*WHAT YOU WILL DO*. What is needed is an exact copy of the data below, pictures excluded.

═══ DATASET ═══

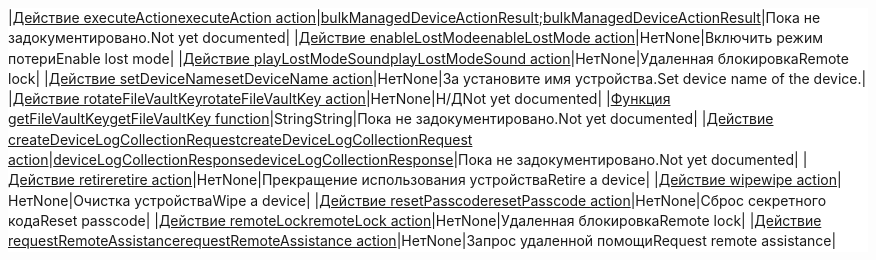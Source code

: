 |[<span data-ttu-id="da6a4-127">Действие executeAction</span><span class="sxs-lookup"><span data-stu-id="da6a4-127">executeAction action</span></span>](../api/intune-devices-manageddevice-executeaction.md)|<span data-ttu-id="da6a4-128">[bulkManagedDeviceActionResult](../resources/intune-devices-bulkmanageddeviceactionresult.md);</span><span class="sxs-lookup"><span data-stu-id="da6a4-128">[bulkManagedDeviceActionResult](../resources/intune-devices-bulkmanageddeviceactionresult.md)</span></span>|<span data-ttu-id="da6a4-129">Пока не задокументировано.</span><span class="sxs-lookup"><span data-stu-id="da6a4-129">Not yet documented</span></span>|
|[<span data-ttu-id="da6a4-130">Действие enableLostMode</span><span class="sxs-lookup"><span data-stu-id="da6a4-130">enableLostMode action</span></span>](../api/intune-devices-manageddevice-enablelostmode.md)|<span data-ttu-id="da6a4-131">Нет</span><span class="sxs-lookup"><span data-stu-id="da6a4-131">None</span></span>|<span data-ttu-id="da6a4-132">Включить режим потери</span><span class="sxs-lookup"><span data-stu-id="da6a4-132">Enable lost mode</span></span>|
|[<span data-ttu-id="da6a4-133">Действие playLostModeSound</span><span class="sxs-lookup"><span data-stu-id="da6a4-133">playLostModeSound action</span></span>](../api/intune-devices-manageddevice-playlostmodesound.md)|<span data-ttu-id="da6a4-134">Нет</span><span class="sxs-lookup"><span data-stu-id="da6a4-134">None</span></span>|<span data-ttu-id="da6a4-135">Удаленная блокировка</span><span class="sxs-lookup"><span data-stu-id="da6a4-135">Remote lock</span></span>|
|[<span data-ttu-id="da6a4-136">Действие setDeviceName</span><span class="sxs-lookup"><span data-stu-id="da6a4-136">setDeviceName action</span></span>](../api/intune-devices-manageddevice-setdevicename.md)|<span data-ttu-id="da6a4-137">Нет</span><span class="sxs-lookup"><span data-stu-id="da6a4-137">None</span></span>|<span data-ttu-id="da6a4-138">За установите имя устройства.</span><span class="sxs-lookup"><span data-stu-id="da6a4-138">Set device name of the device.</span></span>|
|[<span data-ttu-id="da6a4-139">Действие rotateFileVaultKey</span><span class="sxs-lookup"><span data-stu-id="da6a4-139">rotateFileVaultKey action</span></span>](../api/intune-devices-manageddevice-rotatefilevaultkey.md)|<span data-ttu-id="da6a4-140">Нет</span><span class="sxs-lookup"><span data-stu-id="da6a4-140">None</span></span>|<span data-ttu-id="da6a4-141">Н/Д</span><span class="sxs-lookup"><span data-stu-id="da6a4-141">Not yet documented</span></span>|
|[<span data-ttu-id="da6a4-142">Функция getFileVaultKey</span><span class="sxs-lookup"><span data-stu-id="da6a4-142">getFileVaultKey function</span></span>](../api/intune-devices-manageddevice-getfilevaultkey.md)|<span data-ttu-id="da6a4-143">String</span><span class="sxs-lookup"><span data-stu-id="da6a4-143">String</span></span>|<span data-ttu-id="da6a4-144">Пока не задокументировано.</span><span class="sxs-lookup"><span data-stu-id="da6a4-144">Not yet documented</span></span>|
|[<span data-ttu-id="da6a4-145">Действие createDeviceLogCollectionRequest</span><span class="sxs-lookup"><span data-stu-id="da6a4-145">createDeviceLogCollectionRequest action</span></span>](../api/intune-devices-manageddevice-createdevicelogcollectionrequest.md)|[<span data-ttu-id="da6a4-146">deviceLogCollectionResponse</span><span class="sxs-lookup"><span data-stu-id="da6a4-146">deviceLogCollectionResponse</span></span>](../resources/intune-devices-devicelogcollectionresponse.md)|<span data-ttu-id="da6a4-147">Пока не задокументировано.</span><span class="sxs-lookup"><span data-stu-id="da6a4-147">Not yet documented</span></span>|
|[<span data-ttu-id="da6a4-148">Действие retire</span><span class="sxs-lookup"><span data-stu-id="da6a4-148">retire action</span></span>](../api/intune-devices-manageddevice-retire.md)|<span data-ttu-id="da6a4-149">Нет</span><span class="sxs-lookup"><span data-stu-id="da6a4-149">None</span></span>|<span data-ttu-id="da6a4-150">Прекращение использования устройства</span><span class="sxs-lookup"><span data-stu-id="da6a4-150">Retire a device</span></span>|
|[<span data-ttu-id="da6a4-151">Действие wipe</span><span class="sxs-lookup"><span data-stu-id="da6a4-151">wipe action</span></span>](../api/intune-devices-manageddevice-wipe.md)|<span data-ttu-id="da6a4-152">Нет</span><span class="sxs-lookup"><span data-stu-id="da6a4-152">None</span></span>|<span data-ttu-id="da6a4-153">Очистка устройства</span><span class="sxs-lookup"><span data-stu-id="da6a4-153">Wipe a device</span></span>|
|[<span data-ttu-id="da6a4-154">Действие resetPasscode</span><span class="sxs-lookup"><span data-stu-id="da6a4-154">resetPasscode action</span></span>](../api/intune-devices-manageddevice-resetpasscode.md)|<span data-ttu-id="da6a4-155">Нет</span><span class="sxs-lookup"><span data-stu-id="da6a4-155">None</span></span>|<span data-ttu-id="da6a4-156">Сброс секретного кода</span><span class="sxs-lookup"><span data-stu-id="da6a4-156">Reset passcode</span></span>|
|[<span data-ttu-id="da6a4-157">Действие remoteLock</span><span class="sxs-lookup"><span data-stu-id="da6a4-157">remoteLock action</span></span>](../api/intune-devices-manageddevice-remotelock.md)|<span data-ttu-id="da6a4-158">Нет</span><span class="sxs-lookup"><span data-stu-id="da6a4-158">None</span></span>|<span data-ttu-id="da6a4-159">Удаленная блокировка</span><span class="sxs-lookup"><span data-stu-id="da6a4-159">Remote lock</span></span>|
|[<span data-ttu-id="da6a4-160">Действие requestRemoteAssistance</span><span class="sxs-lookup"><span data-stu-id="da6a4-160">requestRemoteAssistance action</span></span>](../api/intune-devices-manageddevice-requestremoteassistance.md)|<span data-ttu-id="da6a4-161">Нет</span><span class="sxs-lookup"><span data-stu-id="da6a4-161">None</span></span>|<span data-ttu-id="da6a4-162">Запрос удаленной помощи</span><span class="sxs-lookup"><span data-stu-id="da6a4-162">Request remote assistance</span></span>|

═══

*WRITTEN RESPONSE*.
Source code

: |[<span data-ttu-id="da6a4-127">Действие executeAction</span><span class="sxs-lookup"><span data-stu-id="da6a4-127">executeAction action</span></span>](../api/intune-devices-manageddevice-executeaction.md)|<span data-ttu-id="da6a4-128">[bulkManagedDeviceActionResult](../resources/intune-devices-bulkmanageddeviceactionresult.md);</span><span class="sxs-lookup"><span data-stu-id="da6a4-128">[bulkManagedDeviceActionResult](../resources/intune-devices-bulkmanageddeviceactionresult.md)</span></span>|<span data-ttu-id="da6a4-129">Пока не задокументировано.</span><span class="sxs-lookup"><span data-stu-id="da6a4-129">Not yet documented</span></span>|
|[<span data-ttu-id="da6a4-130">Действие enableLostMode</span><span class="sxs-lookup"><span data-stu-id="da6a4-130">enableLostMode action</span></span>](../api/intune-devices-manageddevice-enablelostmode.md)|<span data-ttu-id="da6a4-131">Нет</span><span class="sxs-lookup"><span data-stu-id="da6a4-131">None</span></span>|<span data-ttu-id="da6a4-132">Включить режим потери</span><span class="sxs-lookup"><span data-stu-id="da6a4-132">Enable lost mode</span></span>|
|[<span data-ttu-id="da6a4-133">Действие playLostModeSound</span><span class="sxs-lookup"><span data-stu-id="da6a4-133">playLostModeSound action</span></span>](../api/intune-devices-manageddevice-playlostmodesound.md)|<span data-ttu-id="da6a4-134">Нет</span><span class="sxs-lookup"><span data-stu-id="da6a4-134">None</span></span>|<span data-ttu-id="da6a4-135">Удаленная блокировка</span><span class="sxs-lookup"><span data-stu-id="da6a4-135">Remote lock</span></span>|
|[<span data-ttu-id="da6a4-136">Действие setDeviceName</span><span class="sxs-lookup"><span data-stu-id="da6a4-136">setDeviceName action</span></span>](../api/intune-devices-manageddevice-setdevicename.md)|<span data-ttu-id="da6a4-137">Нет</span><span class="sxs-lookup"><span data-stu-id="da6a4-137">None</span></span>|<span data-ttu-id="da6a4-138">За установите имя устройства.</span><span class="sxs-lookup"><span data-stu-id="da6a4-138">Set device name of the device.</span></span>|
|[<span data-ttu-id="da6a4-139">Действие rotateFileVaultKey</span><span class="sxs-lookup"><span data-stu-id="da6a4-139">rotateFileVaultKey action</span></span>](../api/intune-devices-manageddevice-rotatefilevaultkey.md)|<span data-ttu-id="da6a4-140">Нет</span><span class="sxs-lookup"><span data-stu-id="da6a4-140">None</span></span>|<span data-ttu-id="da6a4-141">Н/Д</span><span class="sxs-lookup"><span data-stu-id="da6a4-141">Not yet documented</span></span>|
|[<span data-ttu-id="da6a4-142">Функция getFileVaultKey</span><span class="sxs-lookup"><span data-stu-id="da6a4-142">getFileVaultKey function</span></span>](../api/intune-devices-manageddevice-getfilevaultkey.md)|<span data-ttu-id="da6a4-143">String</span><span class="sxs-lookup"><span data-stu-id="da6a4-143">String</span></span>|<span data-ttu-id="da6a4-144">Пока не задокументировано.</span><span class="sxs-lookup"><span data-stu-id="da6a4-144">Not yet documented</span></span>|
|[<span data-ttu-id="da6a4-145">Действие createDeviceLogCollectionRequest</span><span class="sxs-lookup"><span data-stu-id="da6a4-145">createDeviceLogCollectionRequest action</span></span>](../api/intune-devices-manageddevice-createdevicelogcollectionrequest.md)|[<span data-ttu-id="da6a4-146">deviceLogCollectionResponse</span><span class="sxs-lookup"><span data-stu-id="da6a4-146">deviceLogCollectionResponse</span></span>](../resources/intune-devices-devicelogcollectionresponse.md)|<span data-ttu-id="da6a4-147">Пока не задокументировано.</span><span class="sxs-lookup"><span data-stu-id="da6a4-147">Not yet documented</span></span>|
|[<span data-ttu-id="da6a4-148">Действие retire</span><span class="sxs-lookup"><span data-stu-id="da6a4-148">retire action</span></span>](../api/intune-devices-manageddevice-retire.md)|<span data-ttu-id="da6a4-149">Нет</span><span class="sxs-lookup"><span data-stu-id="da6a4-149">None</span></span>|<span data-ttu-id="da6a4-150">Прекращение использования устройства</span><span class="sxs-lookup"><span data-stu-id="da6a4-150">Retire a device</span></span>|
|[<span data-ttu-id="da6a4-151">Действие wipe</span><span class="sxs-lookup"><span data-stu-id="da6a4-151">wipe action</span></span>](../api/intune-devices-manageddevice-wipe.md)|<span data-ttu-id="da6a4-152">Нет</span><span class="sxs-lookup"><span data-stu-id="da6a4-152">None</span></span>|<span data-ttu-id="da6a4-153">Очистка устройства</span><span class="sxs-lookup"><span data-stu-id="da6a4-153">Wipe a device</span></span>|
|[<span data-ttu-id="da6a4-154">Действие resetPasscode</span><span class="sxs-lookup"><span data-stu-id="da6a4-154">resetPasscode action</span></span>](../api/intune-devices-manageddevice-resetpasscode.md)|<span data-ttu-id="da6a4-155">Нет</span><span class="sxs-lookup"><span data-stu-id="da6a4-155">None</span></span>|<span data-ttu-id="da6a4-156">Сброс секретного кода</span><span class="sxs-lookup"><span data-stu-id="da6a4-156">Reset passcode</span></span>|
|[<span data-ttu-id="da6a4-157">Действие remoteLock</span><span class="sxs-lookup"><span data-stu-id="da6a4-157">remoteLock action</span></span>](../api/intune-devices-manageddevice-remotelock.md)|<span data-ttu-id="da6a4-158">Нет</span><span class="sxs-lookup"><span data-stu-id="da6a4-158">None</span></span>|<span data-ttu-id="da6a4-159">Удаленная блокировка</span><span class="sxs-lookup"><span data-stu-id="da6a4-159">Remote lock</span></span>|
|[<span data-ttu-id="da6a4-160">Действие requestRemoteAssistance</span><span class="sxs-lookup"><span data-stu-id="da6a4-160">requestRemoteAssistance action</span></span>](../api/intune-devices-manageddevice-requestremoteassistance.md)|<span data-ttu-id="da6a4-161">Нет</span><span class="sxs-lookup"><span data-stu-id="da6a4-161">None</span></span>|<span data-ttu-id="da6a4-162">Запрос удаленной помощи</span><span class="sxs-lookup"><span data-stu-id="da6a4-162">Request remote assistance</span></span>|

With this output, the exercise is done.